Олонецкий ведун Клюев надежно засунут в рукав, в другом рукаве обеспечивает симметрию критик Турков (между прочим, отличающийся скрупулезной честностью своих оценок), но никто не должен обижаться: дело не в них, а в самой «скоморошине», которую запускает в литературное небо поэт Николай Тряпкин.
И еще одна «скоморошина» важна, ибо в ней утверждено имя поэта.
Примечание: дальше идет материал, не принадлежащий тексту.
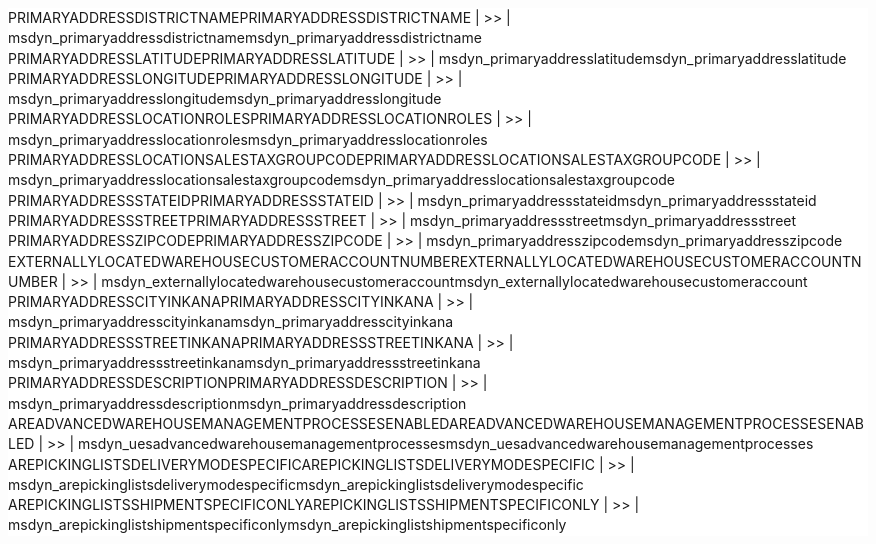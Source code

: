 <span data-ttu-id="0fc8f-261">PRIMARYADDRESSDISTRICTNAME</span><span class="sxs-lookup"><span data-stu-id="0fc8f-261">PRIMARYADDRESSDISTRICTNAME</span></span> | >> | <span data-ttu-id="0fc8f-262">msdyn_primaryaddressdistrictname</span><span class="sxs-lookup"><span data-stu-id="0fc8f-262">msdyn_primaryaddressdistrictname</span></span>
<span data-ttu-id="0fc8f-263">PRIMARYADDRESSLATITUDE</span><span class="sxs-lookup"><span data-stu-id="0fc8f-263">PRIMARYADDRESSLATITUDE</span></span> | >> | <span data-ttu-id="0fc8f-264">msdyn_primaryaddresslatitude</span><span class="sxs-lookup"><span data-stu-id="0fc8f-264">msdyn_primaryaddresslatitude</span></span>
<span data-ttu-id="0fc8f-265">PRIMARYADDRESSLONGITUDE</span><span class="sxs-lookup"><span data-stu-id="0fc8f-265">PRIMARYADDRESSLONGITUDE</span></span> | >> | <span data-ttu-id="0fc8f-266">msdyn_primaryaddresslongitude</span><span class="sxs-lookup"><span data-stu-id="0fc8f-266">msdyn_primaryaddresslongitude</span></span>
<span data-ttu-id="0fc8f-267">PRIMARYADDRESSLOCATIONROLES</span><span class="sxs-lookup"><span data-stu-id="0fc8f-267">PRIMARYADDRESSLOCATIONROLES</span></span> | >> | <span data-ttu-id="0fc8f-268">msdyn_primaryaddresslocationroles</span><span class="sxs-lookup"><span data-stu-id="0fc8f-268">msdyn_primaryaddresslocationroles</span></span>
<span data-ttu-id="0fc8f-269">PRIMARYADDRESSLOCATIONSALESTAXGROUPCODE</span><span class="sxs-lookup"><span data-stu-id="0fc8f-269">PRIMARYADDRESSLOCATIONSALESTAXGROUPCODE</span></span> | >> | <span data-ttu-id="0fc8f-270">msdyn_primaryaddresslocationsalestaxgroupcode</span><span class="sxs-lookup"><span data-stu-id="0fc8f-270">msdyn_primaryaddresslocationsalestaxgroupcode</span></span>
<span data-ttu-id="0fc8f-271">PRIMARYADDRESSSTATEID</span><span class="sxs-lookup"><span data-stu-id="0fc8f-271">PRIMARYADDRESSSTATEID</span></span> | >> | <span data-ttu-id="0fc8f-272">msdyn_primaryaddressstateid</span><span class="sxs-lookup"><span data-stu-id="0fc8f-272">msdyn_primaryaddressstateid</span></span>
<span data-ttu-id="0fc8f-273">PRIMARYADDRESSSTREET</span><span class="sxs-lookup"><span data-stu-id="0fc8f-273">PRIMARYADDRESSSTREET</span></span> | >> | <span data-ttu-id="0fc8f-274">msdyn_primaryaddressstreet</span><span class="sxs-lookup"><span data-stu-id="0fc8f-274">msdyn_primaryaddressstreet</span></span>
<span data-ttu-id="0fc8f-275">PRIMARYADDRESSZIPCODE</span><span class="sxs-lookup"><span data-stu-id="0fc8f-275">PRIMARYADDRESSZIPCODE</span></span> | >> | <span data-ttu-id="0fc8f-276">msdyn_primaryaddresszipcode</span><span class="sxs-lookup"><span data-stu-id="0fc8f-276">msdyn_primaryaddresszipcode</span></span>
<span data-ttu-id="0fc8f-277">EXTERNALLYLOCATEDWAREHOUSECUSTOMERACCOUNTNUMBER</span><span class="sxs-lookup"><span data-stu-id="0fc8f-277">EXTERNALLYLOCATEDWAREHOUSECUSTOMERACCOUNTNUMBER</span></span> | >> | <span data-ttu-id="0fc8f-278">msdyn_externallylocatedwarehousecustomeraccount</span><span class="sxs-lookup"><span data-stu-id="0fc8f-278">msdyn_externallylocatedwarehousecustomeraccount</span></span>
<span data-ttu-id="0fc8f-279">PRIMARYADDRESSCITYINKANA</span><span class="sxs-lookup"><span data-stu-id="0fc8f-279">PRIMARYADDRESSCITYINKANA</span></span> | >> | <span data-ttu-id="0fc8f-280">msdyn_primaryaddresscityinkana</span><span class="sxs-lookup"><span data-stu-id="0fc8f-280">msdyn_primaryaddresscityinkana</span></span>
<span data-ttu-id="0fc8f-281">PRIMARYADDRESSSTREETINKANA</span><span class="sxs-lookup"><span data-stu-id="0fc8f-281">PRIMARYADDRESSSTREETINKANA</span></span> | >> | <span data-ttu-id="0fc8f-282">msdyn_primaryaddressstreetinkana</span><span class="sxs-lookup"><span data-stu-id="0fc8f-282">msdyn_primaryaddressstreetinkana</span></span>
<span data-ttu-id="0fc8f-283">PRIMARYADDRESSDESCRIPTION</span><span class="sxs-lookup"><span data-stu-id="0fc8f-283">PRIMARYADDRESSDESCRIPTION</span></span> | >> | <span data-ttu-id="0fc8f-284">msdyn_primaryaddressdescription</span><span class="sxs-lookup"><span data-stu-id="0fc8f-284">msdyn_primaryaddressdescription</span></span>
<span data-ttu-id="0fc8f-285">AREADVANCEDWAREHOUSEMANAGEMENTPROCESSESENABLED</span><span class="sxs-lookup"><span data-stu-id="0fc8f-285">AREADVANCEDWAREHOUSEMANAGEMENTPROCESSESENABLED</span></span> | >> | <span data-ttu-id="0fc8f-286">msdyn_uesadvancedwarehousemanagementprocesses</span><span class="sxs-lookup"><span data-stu-id="0fc8f-286">msdyn_uesadvancedwarehousemanagementprocesses</span></span>
<span data-ttu-id="0fc8f-287">AREPICKINGLISTSDELIVERYMODESPECIFIC</span><span class="sxs-lookup"><span data-stu-id="0fc8f-287">AREPICKINGLISTSDELIVERYMODESPECIFIC</span></span> | >> | <span data-ttu-id="0fc8f-288">msdyn_arepickinglistsdeliverymodespecific</span><span class="sxs-lookup"><span data-stu-id="0fc8f-288">msdyn_arepickinglistsdeliverymodespecific</span></span>
<span data-ttu-id="0fc8f-289">AREPICKINGLISTSSHIPMENTSPECIFICONLY</span><span class="sxs-lookup"><span data-stu-id="0fc8f-289">AREPICKINGLISTSSHIPMENTSPECIFICONLY</span></span> | >> | <span data-ttu-id="0fc8f-290">msdyn_arepickinglistshipmentspecificonly</span><span class="sxs-lookup"><span data-stu-id="0fc8f-290">msdyn_arepickinglistshipmentspecificonly</span></span>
С первыми двумя строками, переиначенными из Некрасова:
Не бездарна та планета,
Не погиб еще тот край,
Если сделался поэтом
Даже Тряпкин Николай…
Тут самое время сказать о мнимой «непоэтичности» фамилии, доставшейся Тряпкину от предков. Критик Бондаренко заметил, что с такой фамилией можно не выдумывать псевдонима. А если это как раз черта великой культуры, самые славные имена в которой звучат без всякой красивости, а как-то по-домашнему. Пушкин, Шишкин… К поэту и живописцу добавлю великого архитектора Душкина…
А «Некрасов»? Если отвлечься от того, что уже привычен слуху, — не звучит ли и его фамилия пародией на «Красова» (каковой уже имелся и был весьма признан к моменту, когда появились «Мечты и звуки»).
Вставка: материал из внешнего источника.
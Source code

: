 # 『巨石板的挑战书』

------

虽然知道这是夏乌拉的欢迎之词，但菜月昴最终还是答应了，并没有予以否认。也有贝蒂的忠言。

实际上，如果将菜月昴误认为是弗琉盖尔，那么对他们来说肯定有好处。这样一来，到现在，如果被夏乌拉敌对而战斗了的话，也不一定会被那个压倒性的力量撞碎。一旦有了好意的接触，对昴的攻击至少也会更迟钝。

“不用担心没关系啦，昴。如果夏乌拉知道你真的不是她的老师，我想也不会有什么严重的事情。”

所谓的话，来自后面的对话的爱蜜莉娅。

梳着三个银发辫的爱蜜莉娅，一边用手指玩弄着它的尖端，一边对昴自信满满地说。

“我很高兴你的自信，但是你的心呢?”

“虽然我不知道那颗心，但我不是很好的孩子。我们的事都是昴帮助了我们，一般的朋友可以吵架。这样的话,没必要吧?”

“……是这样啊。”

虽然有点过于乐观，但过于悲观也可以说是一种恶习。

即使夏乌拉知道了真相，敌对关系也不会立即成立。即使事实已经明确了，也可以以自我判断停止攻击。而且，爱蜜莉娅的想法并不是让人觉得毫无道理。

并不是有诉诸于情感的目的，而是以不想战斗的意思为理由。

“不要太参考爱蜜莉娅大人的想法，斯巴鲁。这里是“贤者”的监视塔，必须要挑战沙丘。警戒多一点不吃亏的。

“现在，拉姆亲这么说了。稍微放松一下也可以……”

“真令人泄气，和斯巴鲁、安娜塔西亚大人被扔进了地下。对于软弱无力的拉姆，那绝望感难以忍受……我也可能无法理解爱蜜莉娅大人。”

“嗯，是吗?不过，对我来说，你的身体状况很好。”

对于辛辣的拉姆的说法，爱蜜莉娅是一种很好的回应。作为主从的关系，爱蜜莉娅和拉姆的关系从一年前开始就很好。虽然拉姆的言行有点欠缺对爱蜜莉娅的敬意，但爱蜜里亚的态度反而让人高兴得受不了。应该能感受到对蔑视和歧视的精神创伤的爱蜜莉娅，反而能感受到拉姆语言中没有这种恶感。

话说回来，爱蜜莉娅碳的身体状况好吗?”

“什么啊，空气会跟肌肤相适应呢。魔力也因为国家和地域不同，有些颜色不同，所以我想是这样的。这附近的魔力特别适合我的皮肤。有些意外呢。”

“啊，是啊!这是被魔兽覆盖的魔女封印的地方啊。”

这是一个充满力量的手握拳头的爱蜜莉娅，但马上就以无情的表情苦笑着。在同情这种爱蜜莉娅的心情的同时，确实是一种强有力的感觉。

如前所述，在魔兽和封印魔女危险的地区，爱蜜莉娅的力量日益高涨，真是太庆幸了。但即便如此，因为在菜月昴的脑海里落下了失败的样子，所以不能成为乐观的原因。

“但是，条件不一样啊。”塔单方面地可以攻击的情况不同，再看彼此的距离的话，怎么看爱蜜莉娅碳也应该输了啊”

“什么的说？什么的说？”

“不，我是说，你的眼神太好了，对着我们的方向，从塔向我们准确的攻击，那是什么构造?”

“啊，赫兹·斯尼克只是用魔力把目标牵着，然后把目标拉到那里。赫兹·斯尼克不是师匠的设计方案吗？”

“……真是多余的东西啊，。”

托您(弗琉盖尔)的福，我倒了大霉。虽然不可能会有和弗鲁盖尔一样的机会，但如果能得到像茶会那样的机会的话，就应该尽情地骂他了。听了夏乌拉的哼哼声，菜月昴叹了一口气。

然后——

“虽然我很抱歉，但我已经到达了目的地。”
«Первая борозда» Николая Тряпкина появилась на излете эпохи: в 1953 году. Отредактировал книгу Сергей Наровчатов. И это тоже неслучайно[106]. Война обошла Тряпкина огнем, но по складу души он был, конечно, сыном своего поколения, поколения смертников Державы; осмыслить ему предстояло именно расплату за спасение, прочувствовать обреченность, преодолеть ее, и сверстники, вернувшиеся с фронта на костылях, его приняли.
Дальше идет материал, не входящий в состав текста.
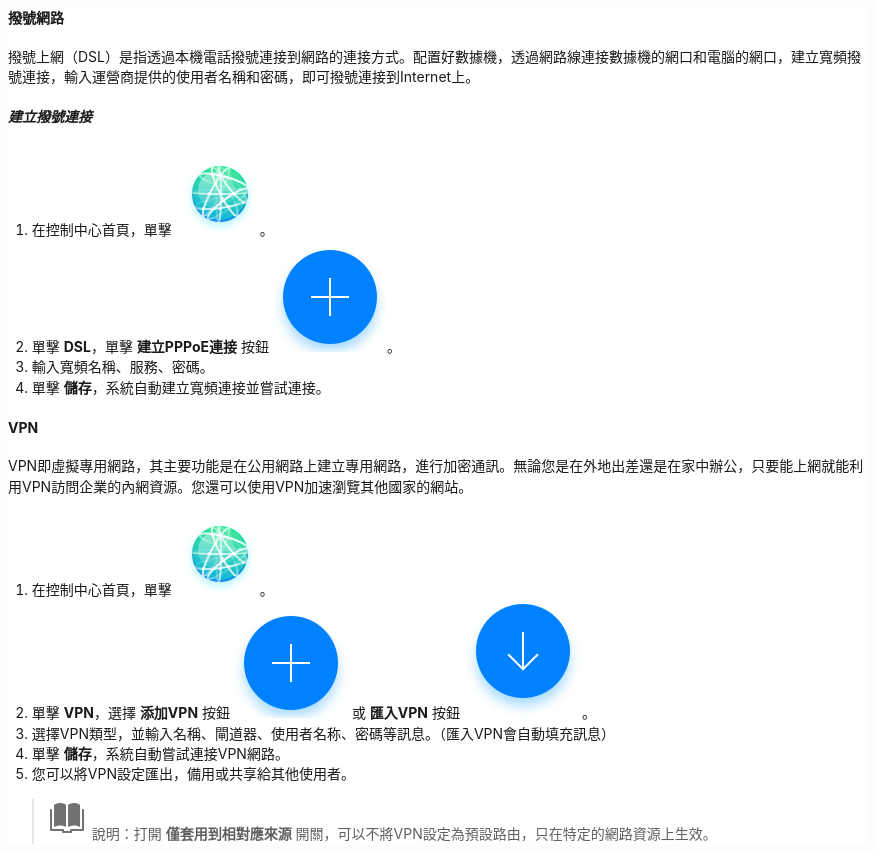 #### 撥號網路

撥號上網（DSL）是指透過本機電話撥號連接到網路的連接方式。配置好數據機，透過網路線連接數據機的網口和電腦的網口，建立寬頻撥號連接，輸入運營商提供的使用者名稱和密碼，即可撥號連接到Internet上。

##### 建立撥號連接

1. 在控制中心首頁，單擊 ![network_normal](../common/network_normal.svg)。
2. 單擊 **DSL**，單擊 **建立PPPoE連接** 按鈕 ![add](../common/add.svg)。
3. 輸入寬頻名稱、服務、密碼。
4. 單擊 **儲存**，系統自動建立寬頻連接並嘗試連接。

#### VPN

VPN即虛擬專用網路，其主要功能是在公用網路上建立專用網路，進行加密通訊。無論您是在外地出差還是在家中辦公，只要能上網就能利用VPN訪問企業的內網資源。您還可以使用VPN加速瀏覽其他國家的網站。

1. 在控制中心首頁，單擊 ![network_normal](../common/network_normal.svg)。
2. 單擊 **VPN**，選擇 **添加VPN** 按鈕 ![add](../common/add.svg) 或 **匯入VPN** 按鈕 ![import](../common/import.svg)。
3. 選擇VPN類型，並輸入名稱、閘道器、使用者名称、密碼等訊息。（匯入VPN會自動填充訊息）
4. 單擊 **儲存**，系統自動嘗試連接VPN網路。
5. 您可以將VPN設定匯出，備用或共享給其他使用者。

>![notes](../common/notes.svg) 說明：打開 **僅套用到相對應來源** 開關，可以不將VPN設定為預設路由，只在特定的網路資源上生效。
Он и сам это почувствовал.
Первая книга — сияющая исповедь сельского счетовода. Надо понять, почему именно эта фигура, довольно несерьезная рядом с железными тружениками: комбайнерами, механизаторами и вообще пахарями послевоенной советской лирики, — оказалась окружена таким вниманием. Именно потому, что — фигура легкая, воздушная, вызывающая улыбку сочувствия. И именно потому вызывает счетовод сочувствие, что рискует быть осмеянным (в пересчете на лирику городскую в пику людям металла русская лиричная душа, склонная жалеть заведомо обиженных, взлелеяла человека бумаги: «Ах, бухгалтер, милый мой бухгалтер!»).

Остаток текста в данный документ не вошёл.